Even new songs like ‘Boogie man’ and ‘Hail Caesar’ drink shoulder to shoulder with the old guard, AC/DC can really only allow one or two new songs to creep in and they represent Ball breakers best moments.
Turning the entire plaza into a sweaty club when AC/DC get right down to business ‘Hells Bells’ and ‘You shook me (All night long)’ simply are some of the best rock songs ever written and to perform them with anything less than absolute conviction would be insulting-it’s a relief then that Angus head bangs himself into punch drunkenness throughout the songs duration-in fact through the entire concerts length, save for the now obligatory stripping during ‘Boogie man’
Drummer Phil Rudd, now back in the fold after a lengthy absence alongside bassist Cliff Williams are sometimes the unsung heroes of the DC’ providing a platform for Brian to move and Angus to weave; but if you listen to the perfectly crafted backing it has absolutely no fat on whatsoever and is the very height and tasteful in the pocket playing, although they would probably punch you at the after show if you ever told them that.
The real secret is Malcolm, one of the key songwriters, the creative spark and the engine, he represents an enormous amount of the group-you only have to listen to ‘Shoot to thrill’ and Whole lotta Rosie’ to understand how to write riff and make them stick; standing eternally left, occasionally moving forward; without him it just wouldn’t work.
But tonight’s main focal points are undoubtably Angus, with Brian peeking from behind every so often, and taking centre stage with the giant bell and riding astride a massive wrecking ball when the evening strays anything near mundane.

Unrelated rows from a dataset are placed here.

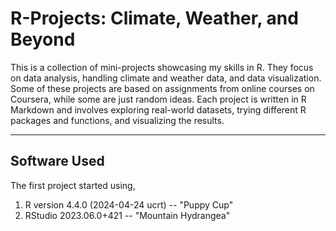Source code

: # R-Projects: Climate, Weather, and Beyond

This is a collection of mini-projects showcasing my skills in R. They focus on data analysis, handling climate and weather data, and data visualization. Some of these projects are based on assignments from online courses on Coursera, while some are just random ideas. Each project is written in R Markdown and involves exploring real-world datasets, trying different R packages and functions, and visualizing the results.

-----------------

## Software Used

The first project started using,

1. R version 4.4.0  (2024-04-24 ucrt) -- "Puppy Cup"
2. RStudio 2023.06.0+421 -- "Mountain Hydrangea" 
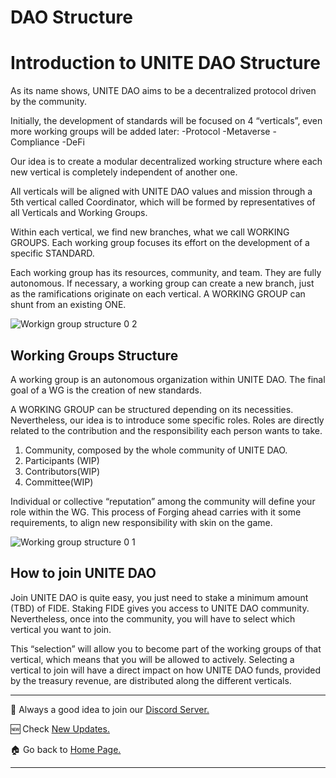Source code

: # DAO Structure

# Introduction to UNITE DAO Structure
As its name shows, UNITE DAO aims to be a decentralized protocol driven by the community. 

Initially, the development of standards will be focused on 4 “verticals”, even more working groups will be added later:
-Protocol
-Metaverse
-Compliance
-DeFi

Our idea is to create a modular decentralized working structure where each new vertical is completely independent of another one.

All verticals will be aligned with UNITE DAO values and mission through a 5th vertical called Coordinator, which will be formed by representatives of all Verticals and Working Groups.

Within each vertical, we find new branches, what we call WORKING GROUPS. Each working group focuses its effort on the development of a specific STANDARD. 

Each working group has its resources, community, and team. They are fully autonomous. If necessary, a working group can create a new branch, just as the ramifications originate on each vertical. A WORKING GROUP can shunt from an existing ONE.

![Workign group structure 0 2](https://user-images.githubusercontent.com/78653335/152518694-8c4f5928-4a81-4760-9edf-1958928d772f.PNG)

## Working Groups Structure

A working group is an autonomous organization within UNITE DAO. The final goal of a WG is the creation of new standards.

A WORKING GROUP can be structured depending on its necessities. Nevertheless, our idea is to introduce some specific roles. Roles are directly related to the contribution and the responsibility each person wants to take.

1. Community, composed by the whole community of UNITE DAO.
2. Participants (WIP)
3. Contributors(WIP)
4. Committee(WIP)

Individual or collective “reputation” among the community will define your role within the WG. This process of Forging ahead carries with it some requirements, to align new responsibility with skin on the game.

![Working group structure 0 1](https://user-images.githubusercontent.com/78653335/152519183-0c804c6a-a82e-4b1e-810c-66a1019306d8.PNG)

## How to join UNITE DAO

Join UNITE DAO is quite easy, you just need to stake a minimum amount (TBD) of FIDE. Staking FIDE gives you access to UNITE DAO community. Nevertheless, once into the community, you will have to select which vertical you want to join. 

This “selection” will allow you to become part of the working groups of that vertical, which means that you will be allowed to actively.
Selecting a vertical to join will have a direct impact on how UNITE DAO funds, provided by the treasury revenue, are distributed along the different verticals. 


***

💬 Always a good idea to join our [Discord Server.](https://discord.gg/7RwPerFPe8)

🆕 Check [New Updates.](https://github.com/Unite-DAO/Documentation/tree/main/updates)

🏠 Go back to [Home Page.](https://github.com/Unite-DAO/Documentation)

***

When eventually the big guns come out, literally with ‘For those about to rock… we salute you’ (Surely someone has said that before) AC/DC have proved like they have time and time again that quality will always be in fashion and a good song is a good tune forever, leave the categorization to HMV and simply enjoy one of the worlds best rock n roll bands on sublime form.
That’s not the end of the story though, merely the beginning as this concert was originally released on VHS back in 1996 so why the review now?-well this is a reissue y’see-the directors cut, with additional footage and the ‘Angus’ cam.
If you want to know all the technical accomplishments and improvements then you need to be on an entirely different site, music fans will get the most from two live bonus tracks ‘Cover you in oil’ (Surprisingly about painting someone-seriously) and a perennial favourite that almost never gets played ‘Down payment blues’ here compete and performed with just as much enthusiasm as the whole live show. The ‘Angus cam’ is obviously a novelty, but in practice offers a very unique perspective and is much like a gym session-after one song you start to appreciate what the guitarist does every night. All this capped with and obligatory saucy lady on a mechanical bull as you navigate the menus.
‘No bull’ is destined to be on heavy rotation on the television screens of rock and bikers pubs the world over-the owners being sure that the set list will be ingrained into every patrons memory and each track welcomed like an old friend; and It’s a fate Angus and company would be more than happy with.